(Collection entries)

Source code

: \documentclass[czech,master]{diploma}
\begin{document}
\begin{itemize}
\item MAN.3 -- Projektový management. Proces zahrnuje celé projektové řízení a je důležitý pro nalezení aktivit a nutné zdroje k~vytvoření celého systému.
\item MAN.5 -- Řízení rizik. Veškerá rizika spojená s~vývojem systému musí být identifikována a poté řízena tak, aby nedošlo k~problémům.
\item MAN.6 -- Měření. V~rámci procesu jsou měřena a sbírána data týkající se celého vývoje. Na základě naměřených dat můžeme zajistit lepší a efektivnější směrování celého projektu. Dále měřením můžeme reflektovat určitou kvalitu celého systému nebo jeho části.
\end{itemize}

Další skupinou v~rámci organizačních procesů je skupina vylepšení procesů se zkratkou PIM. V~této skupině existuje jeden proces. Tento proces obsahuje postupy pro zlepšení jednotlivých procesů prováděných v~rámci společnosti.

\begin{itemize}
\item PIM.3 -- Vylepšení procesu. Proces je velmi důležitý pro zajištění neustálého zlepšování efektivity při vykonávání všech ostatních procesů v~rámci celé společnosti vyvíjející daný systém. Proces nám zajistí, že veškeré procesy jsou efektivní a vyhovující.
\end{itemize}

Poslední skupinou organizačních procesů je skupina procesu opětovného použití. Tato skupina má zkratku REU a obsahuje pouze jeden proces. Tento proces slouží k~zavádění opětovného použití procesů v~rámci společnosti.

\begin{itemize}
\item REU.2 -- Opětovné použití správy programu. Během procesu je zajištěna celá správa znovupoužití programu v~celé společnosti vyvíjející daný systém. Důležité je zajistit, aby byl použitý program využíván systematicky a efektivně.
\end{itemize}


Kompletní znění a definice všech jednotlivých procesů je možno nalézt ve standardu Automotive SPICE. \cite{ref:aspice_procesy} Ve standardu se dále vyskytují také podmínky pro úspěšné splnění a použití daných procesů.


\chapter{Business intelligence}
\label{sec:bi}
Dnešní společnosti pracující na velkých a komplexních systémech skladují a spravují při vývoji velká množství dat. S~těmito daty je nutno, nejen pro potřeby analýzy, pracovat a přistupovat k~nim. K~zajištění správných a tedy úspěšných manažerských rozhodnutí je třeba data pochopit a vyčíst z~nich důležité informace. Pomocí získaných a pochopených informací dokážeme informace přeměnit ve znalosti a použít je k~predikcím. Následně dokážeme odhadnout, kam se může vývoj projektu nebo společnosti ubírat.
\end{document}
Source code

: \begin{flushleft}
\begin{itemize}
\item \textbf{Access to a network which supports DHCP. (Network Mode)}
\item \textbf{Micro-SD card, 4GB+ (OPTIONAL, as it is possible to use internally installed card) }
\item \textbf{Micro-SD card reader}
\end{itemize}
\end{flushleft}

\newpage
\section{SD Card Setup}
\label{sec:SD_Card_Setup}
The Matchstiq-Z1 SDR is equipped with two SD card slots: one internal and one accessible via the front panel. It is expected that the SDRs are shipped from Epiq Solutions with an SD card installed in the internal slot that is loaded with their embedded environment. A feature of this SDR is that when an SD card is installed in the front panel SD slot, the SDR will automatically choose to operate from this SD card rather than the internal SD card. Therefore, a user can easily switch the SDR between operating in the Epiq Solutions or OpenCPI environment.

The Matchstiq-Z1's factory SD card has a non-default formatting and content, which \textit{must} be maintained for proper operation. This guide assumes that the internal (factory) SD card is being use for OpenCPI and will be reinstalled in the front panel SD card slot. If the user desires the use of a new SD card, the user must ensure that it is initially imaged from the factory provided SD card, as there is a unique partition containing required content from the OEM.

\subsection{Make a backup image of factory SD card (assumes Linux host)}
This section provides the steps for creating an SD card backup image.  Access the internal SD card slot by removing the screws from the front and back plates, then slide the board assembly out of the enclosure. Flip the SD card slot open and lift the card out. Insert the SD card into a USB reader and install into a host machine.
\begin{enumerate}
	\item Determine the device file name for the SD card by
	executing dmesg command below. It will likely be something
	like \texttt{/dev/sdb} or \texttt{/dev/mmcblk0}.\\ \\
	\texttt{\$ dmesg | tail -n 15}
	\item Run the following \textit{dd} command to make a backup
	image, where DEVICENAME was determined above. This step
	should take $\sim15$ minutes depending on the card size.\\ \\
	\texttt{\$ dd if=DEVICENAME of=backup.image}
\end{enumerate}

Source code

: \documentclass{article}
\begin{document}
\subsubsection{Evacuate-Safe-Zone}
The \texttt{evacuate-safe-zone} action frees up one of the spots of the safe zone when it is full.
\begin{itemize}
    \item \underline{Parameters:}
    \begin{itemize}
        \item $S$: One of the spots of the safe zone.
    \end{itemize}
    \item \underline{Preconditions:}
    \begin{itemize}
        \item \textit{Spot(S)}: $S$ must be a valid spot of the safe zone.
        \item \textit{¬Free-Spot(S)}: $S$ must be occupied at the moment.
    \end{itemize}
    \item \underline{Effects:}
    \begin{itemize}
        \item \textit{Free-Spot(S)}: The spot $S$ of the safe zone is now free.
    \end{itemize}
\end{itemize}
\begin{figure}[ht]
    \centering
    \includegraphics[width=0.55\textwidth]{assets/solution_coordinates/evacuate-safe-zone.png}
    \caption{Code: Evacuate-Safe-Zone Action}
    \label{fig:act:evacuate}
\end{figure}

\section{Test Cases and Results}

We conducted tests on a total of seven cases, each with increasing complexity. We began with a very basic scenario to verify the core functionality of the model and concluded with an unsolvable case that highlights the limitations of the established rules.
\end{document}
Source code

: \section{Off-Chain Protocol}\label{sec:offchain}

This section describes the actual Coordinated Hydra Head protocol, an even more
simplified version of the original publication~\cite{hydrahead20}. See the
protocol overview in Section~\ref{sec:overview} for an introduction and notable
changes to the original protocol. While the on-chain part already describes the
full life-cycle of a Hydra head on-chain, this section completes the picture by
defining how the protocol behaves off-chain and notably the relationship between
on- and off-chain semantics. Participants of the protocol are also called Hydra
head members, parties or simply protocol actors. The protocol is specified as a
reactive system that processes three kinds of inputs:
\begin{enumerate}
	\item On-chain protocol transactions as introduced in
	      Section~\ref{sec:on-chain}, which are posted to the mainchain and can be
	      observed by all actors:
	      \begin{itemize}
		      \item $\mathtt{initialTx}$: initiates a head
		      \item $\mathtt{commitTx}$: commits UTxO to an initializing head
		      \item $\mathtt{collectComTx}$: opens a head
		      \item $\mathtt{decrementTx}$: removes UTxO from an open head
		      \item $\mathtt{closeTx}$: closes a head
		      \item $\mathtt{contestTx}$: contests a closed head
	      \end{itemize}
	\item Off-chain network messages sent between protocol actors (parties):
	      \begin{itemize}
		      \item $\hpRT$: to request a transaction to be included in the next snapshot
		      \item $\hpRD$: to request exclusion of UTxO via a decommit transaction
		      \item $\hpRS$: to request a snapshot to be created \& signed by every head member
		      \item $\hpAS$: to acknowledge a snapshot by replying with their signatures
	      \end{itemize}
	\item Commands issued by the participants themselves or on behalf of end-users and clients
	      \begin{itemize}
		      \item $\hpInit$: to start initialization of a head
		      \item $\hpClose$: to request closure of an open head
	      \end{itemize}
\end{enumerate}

▶ WHAT YOU HAVE TO DO:
The answer should consist of all the lines above, retyped exactly.

▶ ANSWER TO THE PROBLEM:
Source code

: \documentclass[czech,master]{diploma}
\begin{document}
\begin{itemize}
\item MAN.3 -- Projektový management. Proces zahrnuje celé projektové řízení a je důležitý pro nalezení aktivit a nutné zdroje k~vytvoření celého systému.
\item MAN.5 -- Řízení rizik. Veškerá rizika spojená s~vývojem systému musí být identifikována a poté řízena tak, aby nedošlo k~problémům.
\item MAN.6 -- Měření. V~rámci procesu jsou měřena a sbírána data týkající se celého vývoje. Na základě naměřených dat můžeme zajistit lepší a efektivnější směrování celého projektu. Dále měřením můžeme reflektovat určitou kvalitu celého systému nebo jeho části.
\end{itemize}

Další skupinou v~rámci organizačních procesů je skupina vylepšení procesů se zkratkou PIM. V~této skupině existuje jeden proces. Tento proces obsahuje postupy pro zlepšení jednotlivých procesů prováděných v~rámci společnosti.

\begin{itemize}
\item PIM.3 -- Vylepšení procesu. Proces je velmi důležitý pro zajištění neustálého zlepšování efektivity při vykonávání všech ostatních procesů v~rámci celé společnosti vyvíjející daný systém. Proces nám zajistí, že veškeré procesy jsou efektivní a vyhovující.
\end{itemize}

Poslední skupinou organizačních procesů je skupina procesu opětovného použití. Tato skupina má zkratku REU a obsahuje pouze jeden proces. Tento proces slouží k~zavádění opětovného použití procesů v~rámci společnosti.

\begin{itemize}
\item REU.2 -- Opětovné použití správy programu. Během procesu je zajištěna celá správa znovupoužití programu v~celé společnosti vyvíjející daný systém. Důležité je zajistit, aby byl použitý program využíván systematicky a efektivně.
\end{itemize}


Kompletní znění a definice všech jednotlivých procesů je možno nalézt ve standardu Automotive SPICE. \cite{ref:aspice_procesy} Ve standardu se dále vyskytují také podmínky pro úspěšné splnění a použití daných procesů.


\chapter{Business intelligence}
\label{sec:bi}
Dnešní společnosti pracující na velkých a komplexních systémech skladují a spravují při vývoji velká množství dat. S~těmito daty je nutno, nejen pro potřeby analýzy, pracovat a přistupovat k~nim. K~zajištění správných a tedy úspěšných manažerských rozhodnutí je třeba data pochopit a vyčíst z~nich důležité informace. Pomocí získaných a pochopených informací dokážeme informace přeměnit ve znalosti a použít je k~predikcím. Následně dokážeme odhadnout, kam se může vývoj projektu nebo společnosti ubírat.
\end{document}
Source code

: \begin{flushleft}
\begin{itemize}
\item \textbf{Access to a network which supports DHCP. (Network Mode)}
\item \textbf{Micro-SD card, 4GB+ (OPTIONAL, as it is possible to use internally installed card) }
\item \textbf{Micro-SD card reader}
\end{itemize}
\end{flushleft}

\newpage
\section{SD Card Setup}
\label{sec:SD_Card_Setup}
The Matchstiq-Z1 SDR is equipped with two SD card slots: one internal and one accessible via the front panel. It is expected that the SDRs are shipped from Epiq Solutions with an SD card installed in the internal slot that is loaded with their embedded environment. A feature of this SDR is that when an SD card is installed in the front panel SD slot, the SDR will automatically choose to operate from this SD card rather than the internal SD card. Therefore, a user can easily switch the SDR between operating in the Epiq Solutions or OpenCPI environment.

The Matchstiq-Z1's factory SD card has a non-default formatting and content, which \textit{must} be maintained for proper operation. This guide assumes that the internal (factory) SD card is being use for OpenCPI and will be reinstalled in the front panel SD card slot. If the user desires the use of a new SD card, the user must ensure that it is initially imaged from the factory provided SD card, as there is a unique partition containing required content from the OEM.

\subsection{Make a backup image of factory SD card (assumes Linux host)}
This section provides the steps for creating an SD card backup image.  Access the internal SD card slot by removing the screws from the front and back plates, then slide the board assembly out of the enclosure. Flip the SD card slot open and lift the card out. Insert the SD card into a USB reader and install into a host machine.
\begin{enumerate}
	\item Determine the device file name for the SD card by
	executing dmesg command below. It will likely be something
	like \texttt{/dev/sdb} or \texttt{/dev/mmcblk0}.\\ \\
	\texttt{\$ dmesg | tail -n 15}
	\item Run the following \textit{dd} command to make a backup
	image, where DEVICENAME was determined above. This step
	should take $\sim15$ minutes depending on the card size.\\ \\
	\texttt{\$ dd if=DEVICENAME of=backup.image}
\end{enumerate}

Source code

: \documentclass{article}
\begin{document}
\subsubsection{Evacuate-Safe-Zone}
The \texttt{evacuate-safe-zone} action frees up one of the spots of the safe zone when it is full.
\begin{itemize}
    \item \underline{Parameters:}
    \begin{itemize}
        \item $S$: One of the spots of the safe zone.
    \end{itemize}
    \item \underline{Preconditions:}
    \begin{itemize}
        \item \textit{Spot(S)}: $S$ must be a valid spot of the safe zone.
        \item \textit{¬Free-Spot(S)}: $S$ must be occupied at the moment.
    \end{itemize}
    \item \underline{Effects:}
    \begin{itemize}
        \item \textit{Free-Spot(S)}: The spot $S$ of the safe zone is now free.
    \end{itemize}
\end{itemize}
\begin{figure}[ht]
    \centering
    \includegraphics[width=0.55\textwidth]{assets/solution_coordinates/evacuate-safe-zone.png}
    \caption{Code: Evacuate-Safe-Zone Action}
    \label{fig:act:evacuate}
\end{figure}

\section{Test Cases and Results}

We conducted tests on a total of seven cases, each with increasing complexity. We began with a very basic scenario to verify the core functionality of the model and concluded with an unsolvable case that highlights the limitations of the established rules.
\end{document}
Source code

: \section{Off-Chain Protocol}\label{sec:offchain}

This section describes the actual Coordinated Hydra Head protocol, an even more
simplified version of the original publication~\cite{hydrahead20}. See the
protocol overview in Section~\ref{sec:overview} for an introduction and notable
changes to the original protocol. While the on-chain part already describes the
full life-cycle of a Hydra head on-chain, this section completes the picture by
defining how the protocol behaves off-chain and notably the relationship between
on- and off-chain semantics. Participants of the protocol are also called Hydra
head members, parties or simply protocol actors. The protocol is specified as a
reactive system that processes three kinds of inputs:
\begin{enumerate}
	\item On-chain protocol transactions as introduced in
	      Section~\ref{sec:on-chain}, which are posted to the mainchain and can be
	      observed by all actors:
	      \begin{itemize}
		      \item $\mathtt{initialTx}$: initiates a head
		      \item $\mathtt{commitTx}$: commits UTxO to an initializing head
		      \item $\mathtt{collectComTx}$: opens a head
		      \item $\mathtt{decrementTx}$: removes UTxO from an open head
		      \item $\mathtt{closeTx}$: closes a head
		      \item $\mathtt{contestTx}$: contests a closed head
	      \end{itemize}
	\item Off-chain network messages sent between protocol actors (parties):
	      \begin{itemize}
		      \item $\hpRT$: to request a transaction to be included in the next snapshot
		      \item $\hpRD$: to request exclusion of UTxO via a decommit transaction
		      \item $\hpRS$: to request a snapshot to be created \& signed by every head member
		      \item $\hpAS$: to acknowledge a snapshot by replying with their signatures
	      \end{itemize}
	\item Commands issued by the participants themselves or on behalf of end-users and clients
	      \begin{itemize}
		      \item $\hpInit$: to start initialization of a head
		      \item $\hpClose$: to request closure of an open head
	      \end{itemize}
\end{enumerate}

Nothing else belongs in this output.